▶ **YOUR OBJECTIVE**: Among the records below, which lines contain the string "output"? Report them.

Stored entries:
Start of Block
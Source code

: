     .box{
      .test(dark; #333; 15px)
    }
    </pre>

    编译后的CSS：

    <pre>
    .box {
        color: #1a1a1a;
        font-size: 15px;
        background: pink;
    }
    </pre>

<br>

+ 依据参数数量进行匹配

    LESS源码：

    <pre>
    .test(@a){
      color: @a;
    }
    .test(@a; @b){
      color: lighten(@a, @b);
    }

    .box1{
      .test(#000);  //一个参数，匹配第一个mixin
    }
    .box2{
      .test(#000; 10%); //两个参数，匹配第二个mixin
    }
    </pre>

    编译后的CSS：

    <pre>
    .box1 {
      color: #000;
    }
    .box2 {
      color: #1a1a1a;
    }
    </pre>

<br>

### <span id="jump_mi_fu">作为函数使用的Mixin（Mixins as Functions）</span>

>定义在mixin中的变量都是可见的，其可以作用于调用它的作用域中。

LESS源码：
End of Block
Start of Block
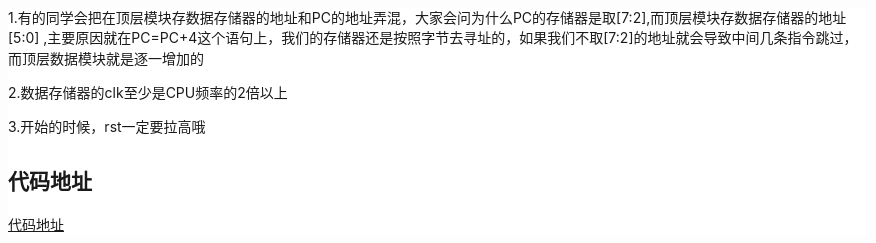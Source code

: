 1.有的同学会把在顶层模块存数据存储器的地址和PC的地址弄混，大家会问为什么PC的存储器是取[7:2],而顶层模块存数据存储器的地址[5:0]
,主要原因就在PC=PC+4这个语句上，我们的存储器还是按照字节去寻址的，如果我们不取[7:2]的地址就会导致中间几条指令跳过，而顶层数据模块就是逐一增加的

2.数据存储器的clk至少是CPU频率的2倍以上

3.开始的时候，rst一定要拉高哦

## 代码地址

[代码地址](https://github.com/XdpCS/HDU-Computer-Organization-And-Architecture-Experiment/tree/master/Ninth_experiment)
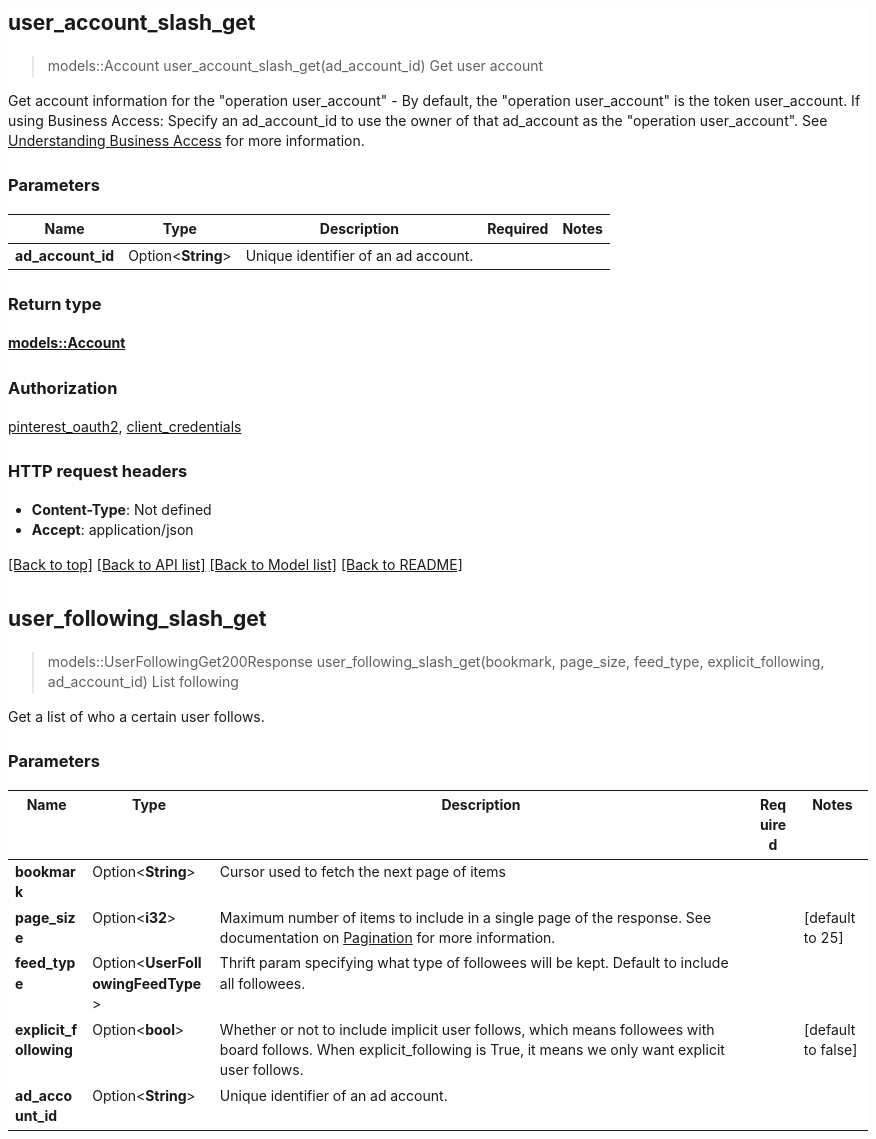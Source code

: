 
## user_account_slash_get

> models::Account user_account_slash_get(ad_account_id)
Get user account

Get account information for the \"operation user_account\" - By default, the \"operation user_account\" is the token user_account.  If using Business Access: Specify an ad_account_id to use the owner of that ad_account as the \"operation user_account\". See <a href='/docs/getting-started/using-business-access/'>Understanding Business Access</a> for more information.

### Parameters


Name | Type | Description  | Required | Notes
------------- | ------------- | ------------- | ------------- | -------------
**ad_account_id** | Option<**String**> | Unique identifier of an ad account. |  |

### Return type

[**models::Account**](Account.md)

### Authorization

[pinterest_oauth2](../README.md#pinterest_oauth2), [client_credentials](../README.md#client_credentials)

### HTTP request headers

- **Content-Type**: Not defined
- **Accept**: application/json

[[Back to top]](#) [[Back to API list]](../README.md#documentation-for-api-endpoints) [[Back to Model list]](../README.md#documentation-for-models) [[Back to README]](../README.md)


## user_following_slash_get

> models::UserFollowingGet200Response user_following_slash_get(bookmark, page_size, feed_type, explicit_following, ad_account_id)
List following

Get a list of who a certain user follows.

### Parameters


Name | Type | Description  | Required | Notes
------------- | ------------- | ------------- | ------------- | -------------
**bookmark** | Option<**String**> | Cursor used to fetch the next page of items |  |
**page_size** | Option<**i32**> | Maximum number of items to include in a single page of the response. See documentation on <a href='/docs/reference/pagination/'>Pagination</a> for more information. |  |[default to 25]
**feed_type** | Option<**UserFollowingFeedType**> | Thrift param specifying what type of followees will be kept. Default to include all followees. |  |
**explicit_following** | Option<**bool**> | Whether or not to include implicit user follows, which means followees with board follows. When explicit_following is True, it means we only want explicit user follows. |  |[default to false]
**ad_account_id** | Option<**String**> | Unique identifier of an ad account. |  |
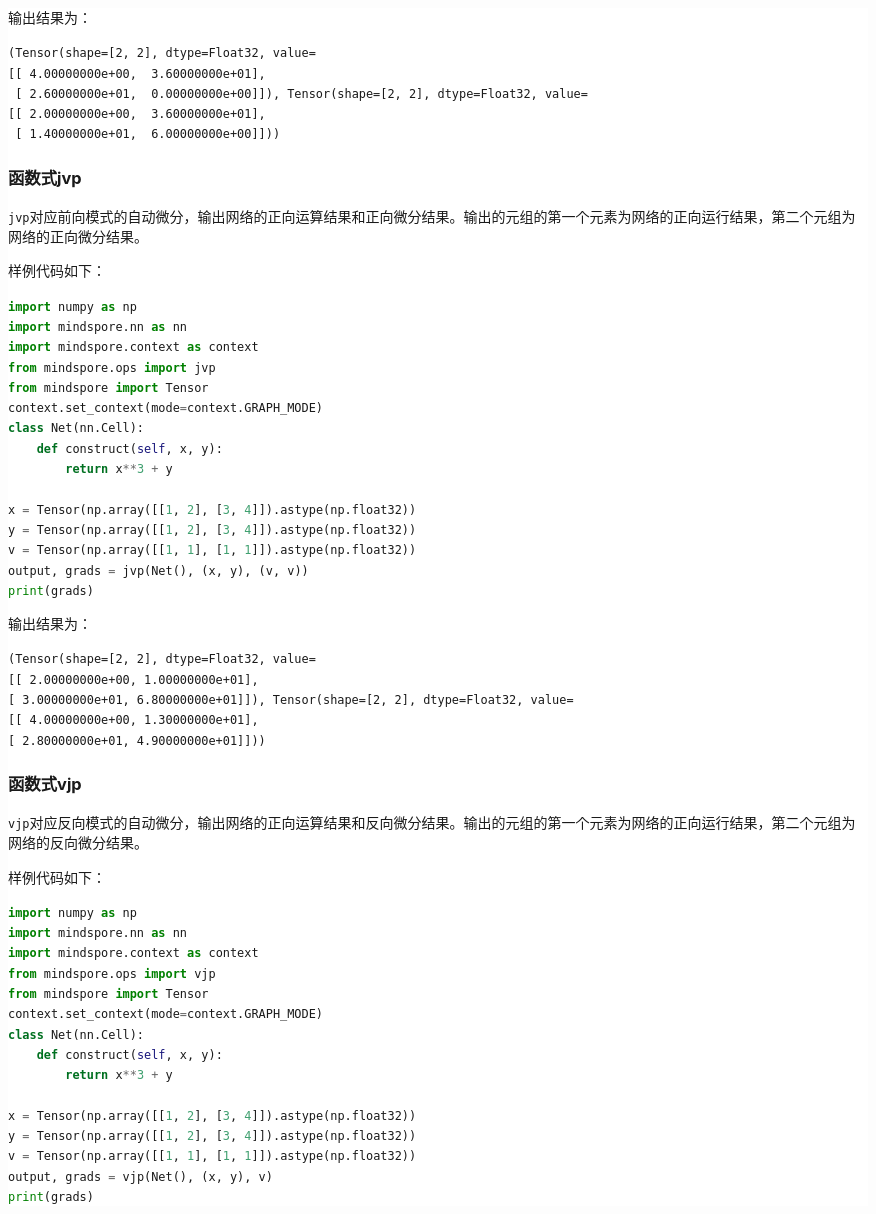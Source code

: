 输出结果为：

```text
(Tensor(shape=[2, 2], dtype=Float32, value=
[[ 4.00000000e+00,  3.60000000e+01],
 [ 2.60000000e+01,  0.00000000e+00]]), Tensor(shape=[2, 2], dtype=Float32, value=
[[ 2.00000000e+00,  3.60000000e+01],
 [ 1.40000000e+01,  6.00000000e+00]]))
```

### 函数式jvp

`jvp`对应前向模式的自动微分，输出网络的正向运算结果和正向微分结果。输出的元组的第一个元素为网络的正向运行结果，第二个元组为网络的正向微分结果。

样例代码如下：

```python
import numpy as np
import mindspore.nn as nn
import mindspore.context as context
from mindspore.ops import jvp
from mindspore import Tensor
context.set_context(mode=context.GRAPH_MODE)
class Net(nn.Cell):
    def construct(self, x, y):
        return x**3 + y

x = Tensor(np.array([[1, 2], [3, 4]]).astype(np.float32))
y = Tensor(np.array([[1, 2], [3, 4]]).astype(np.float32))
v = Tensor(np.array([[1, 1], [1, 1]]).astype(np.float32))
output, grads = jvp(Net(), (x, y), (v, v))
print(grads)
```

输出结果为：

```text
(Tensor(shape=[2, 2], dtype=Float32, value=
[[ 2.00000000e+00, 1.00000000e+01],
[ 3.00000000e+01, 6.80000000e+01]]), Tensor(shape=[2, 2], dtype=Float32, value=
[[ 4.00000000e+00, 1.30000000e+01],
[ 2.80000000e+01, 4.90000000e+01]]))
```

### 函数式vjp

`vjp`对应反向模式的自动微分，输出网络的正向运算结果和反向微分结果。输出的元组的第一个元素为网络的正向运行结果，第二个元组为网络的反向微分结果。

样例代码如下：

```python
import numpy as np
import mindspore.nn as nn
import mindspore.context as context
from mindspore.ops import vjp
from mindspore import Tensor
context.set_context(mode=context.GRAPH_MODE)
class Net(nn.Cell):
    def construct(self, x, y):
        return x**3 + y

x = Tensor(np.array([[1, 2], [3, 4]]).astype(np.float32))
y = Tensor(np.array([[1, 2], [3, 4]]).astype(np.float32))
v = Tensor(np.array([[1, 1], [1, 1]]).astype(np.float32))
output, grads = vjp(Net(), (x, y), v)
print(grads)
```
End of Block
Start of Block
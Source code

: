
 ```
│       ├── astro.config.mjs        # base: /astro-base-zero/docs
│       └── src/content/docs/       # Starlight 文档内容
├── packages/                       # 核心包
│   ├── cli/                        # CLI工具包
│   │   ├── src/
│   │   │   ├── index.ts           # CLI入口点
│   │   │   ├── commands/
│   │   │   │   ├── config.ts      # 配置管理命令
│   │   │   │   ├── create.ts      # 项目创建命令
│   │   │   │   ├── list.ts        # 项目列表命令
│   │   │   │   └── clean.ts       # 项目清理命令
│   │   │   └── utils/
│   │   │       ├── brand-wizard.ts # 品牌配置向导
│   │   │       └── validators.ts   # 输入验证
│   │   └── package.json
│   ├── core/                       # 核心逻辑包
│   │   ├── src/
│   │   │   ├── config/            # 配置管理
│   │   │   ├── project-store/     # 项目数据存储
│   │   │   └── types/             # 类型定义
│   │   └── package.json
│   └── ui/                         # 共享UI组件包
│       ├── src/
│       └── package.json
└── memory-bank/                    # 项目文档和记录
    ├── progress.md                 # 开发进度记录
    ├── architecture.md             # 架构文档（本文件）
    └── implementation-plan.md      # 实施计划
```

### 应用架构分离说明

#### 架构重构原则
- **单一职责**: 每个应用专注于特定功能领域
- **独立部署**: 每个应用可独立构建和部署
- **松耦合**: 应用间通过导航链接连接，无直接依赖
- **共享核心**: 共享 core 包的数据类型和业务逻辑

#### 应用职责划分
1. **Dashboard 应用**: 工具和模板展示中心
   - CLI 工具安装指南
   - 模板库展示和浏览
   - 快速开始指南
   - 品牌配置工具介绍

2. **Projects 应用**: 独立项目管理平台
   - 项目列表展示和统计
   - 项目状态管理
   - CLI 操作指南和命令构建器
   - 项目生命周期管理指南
End of Block
▶ **EXERCISE RESPONSE**:
output, grads = jvp(Net(), (x, y), (v, v))
output, grads = vjp(Net(), (x, y), v)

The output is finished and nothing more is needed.